◆ Activity
Please repeat, from the entries that follow, the lines from the one containing "- Vertex (or" through the one containing "- Degree: The" exactly, adding nothing.

◆ Dataset excerpts
# # # # #
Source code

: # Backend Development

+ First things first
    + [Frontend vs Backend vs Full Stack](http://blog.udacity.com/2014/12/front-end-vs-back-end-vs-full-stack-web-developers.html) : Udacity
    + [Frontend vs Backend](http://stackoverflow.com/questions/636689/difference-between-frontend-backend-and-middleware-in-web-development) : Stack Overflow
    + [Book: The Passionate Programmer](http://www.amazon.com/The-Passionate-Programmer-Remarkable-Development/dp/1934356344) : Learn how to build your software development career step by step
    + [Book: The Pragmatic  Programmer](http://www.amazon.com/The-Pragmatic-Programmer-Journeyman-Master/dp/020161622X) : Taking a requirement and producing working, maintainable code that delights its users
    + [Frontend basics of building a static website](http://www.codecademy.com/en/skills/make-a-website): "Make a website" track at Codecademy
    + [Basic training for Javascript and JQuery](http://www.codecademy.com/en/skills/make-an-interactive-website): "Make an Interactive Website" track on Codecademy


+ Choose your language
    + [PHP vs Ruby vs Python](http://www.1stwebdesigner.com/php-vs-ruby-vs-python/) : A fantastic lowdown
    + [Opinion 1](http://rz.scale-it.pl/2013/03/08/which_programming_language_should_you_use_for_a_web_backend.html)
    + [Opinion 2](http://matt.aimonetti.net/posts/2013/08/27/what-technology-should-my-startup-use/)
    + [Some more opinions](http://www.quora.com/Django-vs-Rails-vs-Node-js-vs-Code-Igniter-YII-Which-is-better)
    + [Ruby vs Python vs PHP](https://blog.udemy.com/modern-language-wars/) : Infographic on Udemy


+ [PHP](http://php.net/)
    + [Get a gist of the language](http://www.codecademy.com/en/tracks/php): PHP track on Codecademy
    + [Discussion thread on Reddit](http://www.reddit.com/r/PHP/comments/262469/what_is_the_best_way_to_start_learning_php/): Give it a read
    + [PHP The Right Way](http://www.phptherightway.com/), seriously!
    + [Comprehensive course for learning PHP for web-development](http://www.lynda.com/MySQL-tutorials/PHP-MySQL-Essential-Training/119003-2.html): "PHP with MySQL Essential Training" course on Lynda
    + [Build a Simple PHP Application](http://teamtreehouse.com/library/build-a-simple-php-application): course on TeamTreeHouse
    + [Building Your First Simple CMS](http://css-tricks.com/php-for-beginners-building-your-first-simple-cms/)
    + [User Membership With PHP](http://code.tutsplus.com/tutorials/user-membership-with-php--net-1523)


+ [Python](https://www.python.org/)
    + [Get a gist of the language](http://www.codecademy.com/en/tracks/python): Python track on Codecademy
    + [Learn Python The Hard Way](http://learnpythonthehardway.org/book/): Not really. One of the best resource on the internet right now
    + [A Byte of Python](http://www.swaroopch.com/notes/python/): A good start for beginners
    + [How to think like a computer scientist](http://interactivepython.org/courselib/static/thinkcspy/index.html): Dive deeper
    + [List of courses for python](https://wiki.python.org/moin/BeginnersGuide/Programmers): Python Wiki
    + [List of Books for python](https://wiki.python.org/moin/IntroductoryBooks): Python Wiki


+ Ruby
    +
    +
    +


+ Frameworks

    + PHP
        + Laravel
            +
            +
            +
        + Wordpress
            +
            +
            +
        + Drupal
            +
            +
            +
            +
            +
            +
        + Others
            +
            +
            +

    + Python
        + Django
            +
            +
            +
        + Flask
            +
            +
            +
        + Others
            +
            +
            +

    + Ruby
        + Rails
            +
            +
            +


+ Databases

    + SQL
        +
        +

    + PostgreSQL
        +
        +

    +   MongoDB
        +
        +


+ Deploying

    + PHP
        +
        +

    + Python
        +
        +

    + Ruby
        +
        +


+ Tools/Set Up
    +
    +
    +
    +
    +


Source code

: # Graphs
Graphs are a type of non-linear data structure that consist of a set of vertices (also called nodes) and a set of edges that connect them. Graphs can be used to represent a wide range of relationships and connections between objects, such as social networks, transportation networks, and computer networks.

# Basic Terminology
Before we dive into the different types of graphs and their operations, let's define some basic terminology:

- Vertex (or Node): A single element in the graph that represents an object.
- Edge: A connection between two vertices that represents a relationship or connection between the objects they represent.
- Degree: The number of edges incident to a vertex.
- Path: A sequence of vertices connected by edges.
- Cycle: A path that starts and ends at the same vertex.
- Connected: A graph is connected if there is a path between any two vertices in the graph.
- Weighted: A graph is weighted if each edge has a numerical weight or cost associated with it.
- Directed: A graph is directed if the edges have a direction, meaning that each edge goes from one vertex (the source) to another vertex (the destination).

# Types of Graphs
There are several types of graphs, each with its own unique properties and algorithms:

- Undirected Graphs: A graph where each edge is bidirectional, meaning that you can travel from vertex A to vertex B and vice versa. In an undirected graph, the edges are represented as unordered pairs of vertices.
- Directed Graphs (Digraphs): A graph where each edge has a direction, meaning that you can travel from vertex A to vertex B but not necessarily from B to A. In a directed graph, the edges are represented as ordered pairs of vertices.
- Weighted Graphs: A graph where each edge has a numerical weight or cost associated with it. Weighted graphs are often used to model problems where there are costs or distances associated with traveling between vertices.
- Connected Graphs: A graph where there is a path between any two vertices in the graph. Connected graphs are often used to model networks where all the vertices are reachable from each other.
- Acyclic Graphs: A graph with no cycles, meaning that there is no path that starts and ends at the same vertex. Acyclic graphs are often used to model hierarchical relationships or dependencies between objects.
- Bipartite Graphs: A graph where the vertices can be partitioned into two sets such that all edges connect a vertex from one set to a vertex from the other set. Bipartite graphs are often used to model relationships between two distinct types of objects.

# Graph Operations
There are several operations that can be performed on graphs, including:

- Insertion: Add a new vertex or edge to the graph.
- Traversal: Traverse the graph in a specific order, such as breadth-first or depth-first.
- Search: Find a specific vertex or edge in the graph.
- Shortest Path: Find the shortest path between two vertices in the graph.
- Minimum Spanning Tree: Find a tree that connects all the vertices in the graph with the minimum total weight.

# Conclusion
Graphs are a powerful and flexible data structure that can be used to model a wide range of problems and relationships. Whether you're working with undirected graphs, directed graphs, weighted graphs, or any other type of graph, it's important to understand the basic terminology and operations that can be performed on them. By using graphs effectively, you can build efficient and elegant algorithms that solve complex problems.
# # # # #
◆ Written response
- Vertex (or Node): A single element in the graph that represents an object.
- Edge: A connection between two vertices that represents a relationship or connection between the objects they represent.
- Degree: The number of edges incident to a vertex.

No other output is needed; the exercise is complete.